#### WORK ORDER:
From the entries below, reproduce exactly the lines from the one with "variants are denoted" through the one with "Viên phấn viết", both included, without images.

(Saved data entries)
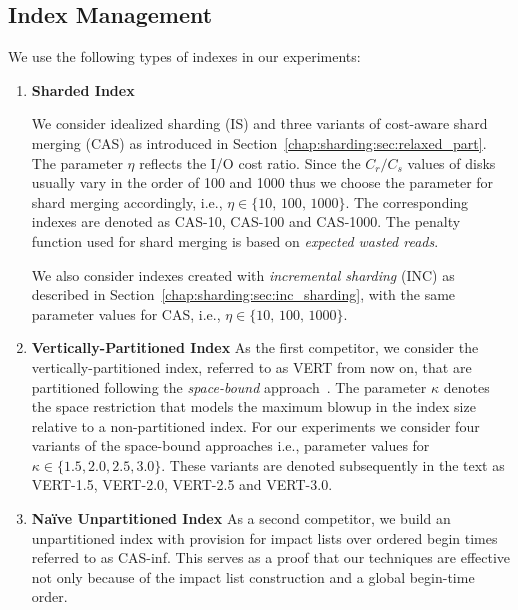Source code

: \subsection{Index Management}
 We use the following types of indexes in our experiments:

\begin{enumerate}

\item
\textbf{Sharded Index}
  { We consider idealized sharding (IS) and three variants of cost-aware shard merging (CAS) as introduced in Section~\ref{chap:sharding:sec:relaxed_part}. The parameter $\eta$ reflects the I/O cost ratio. Since the $C_r/C_s$ values of disks usually vary in the order of 100 and 1000 thus we choose the parameter for shard merging accordingly, i.e., $\eta \in \{ 10, \,100, \,1000 \}$. The corresponding indexes are denoted as CAS-10, CAS-100 and CAS-1000. The penalty function used for shard merging is based on \emph{expected wasted reads}.

   We also consider indexes created with \emph{incremental sharding} (INC) as described in Section~\ref{chap:sharding:sec:inc_sharding}, with the same parameter values for CAS, i.e., $\eta \in \{ 10, \,100, \,1000 \}$.}


\item
\textbf{Vertically-Partitioned Index}
  {As the first competitor, we consider the vertically-partitioned index, referred to as VERT from now on, that are partitioned
    following the \emph{space-bound}
    approach~\cite{kberberi:sigir2007}. The parameter $\kappa$ denotes
    the space restriction that models the maximum blowup in the index size
    relative to a non-partitioned index. For our experiments we
    consider four variants of the space-bound approaches i.e.,
    parameter values for $\kappa \in \{1.5, 2.0, 2.5, 3.0\}$. These
    variants are denoted subsequently in the text as VERT-1.5, VERT-2.0,
    VERT-2.5 and VERT-3.0.}
    

\item
\textbf{Na\"ive Unpartitioned Index}
  { As a second competitor, we build an unpartitioned index with
    provision for impact lists over ordered begin times referred to as
    CAS-inf. This serves as a proof that our techniques are effective
    not only because of the impact list construction and a global
    begin-time order.}
\end{enumerate}    

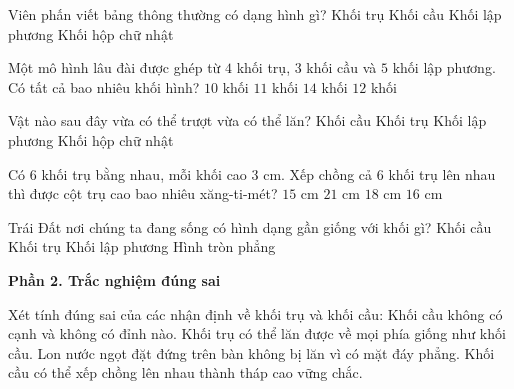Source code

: \begin{ex} %
Viên phấn viết bảng thông thường có dạng hình gì?
\choice
{\True Khối trụ}
{Khối cầu}
{Khối lập phương}
{Khối hộp chữ nhật}
\end{ex}

\begin{ex} %
Một mô hình lâu đài được ghép từ $4$ khối trụ, $3$ khối cầu và $5$ khối lập phương. Có tất cả bao nhiêu khối hình?
\choice
{$10$ khối}
{$11$ khối}
{$14$ khối}
{\True $12$ khối}
\end{ex}

\begin{ex} %
Vật nào sau đây vừa có thể trượt vừa có thể lăn?
\choice
{Khối cầu}
{\True Khối trụ}
{Khối lập phương}
{Khối hộp chữ nhật}
\end{ex}

\begin{ex} %
Có $6$ khối trụ bằng nhau, mỗi khối cao $3\text{ cm}$. Xếp chồng cả $6$ khối trụ lên nhau thì được cột trụ cao bao nhiêu xăng-ti-mét?
\choice
{$15\text{ cm}$}
{$21\text{ cm}$}
{\True $18\text{ cm}$}
{$16\text{ cm}$}
\end{ex}

\begin{ex} %
Trái Đất nơi chúng ta đang sống có hình dạng gần giống với khối gì?
\choice
{\True Khối cầu}
{Khối trụ}
{Khối lập phương}
{Hình tròn phẳng}
\end{ex}

\textbf{Phần 2. Trắc nghiệm đúng sai}

\begin{ex} %
Xét tính đúng sai của các nhận định về khối trụ và khối cầu:
\choiceTF
{\True Khối cầu không có cạnh và không có đỉnh nào.}
{Khối trụ có thể lăn được về mọi phía giống như khối cầu.}
{\True Lon nước ngọt đặt đứng trên bàn không bị lăn vì có mặt đáy phẳng.}
{Khối cầu có thể xếp chồng lên nhau thành tháp cao vững chắc.}
\end{ex}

#### ANSWER TO THIS PROBLEM:
    variants are denoted subsequently in the text as VERT-1.5, VERT-2.0,
    VERT-2.5 and VERT-3.0.}
    

\item
\textbf{Na\"ive Unpartitioned Index}
  { As a second competitor, we build an unpartitioned index with
    provision for impact lists over ordered begin times referred to as
    CAS-inf. This serves as a proof that our techniques are effective
    not only because of the impact list construction and a global
    begin-time order.}
\end{enumerate}    

Source code

: \begin{ex} %
Viên phấn viết bảng thông thường có dạng hình gì?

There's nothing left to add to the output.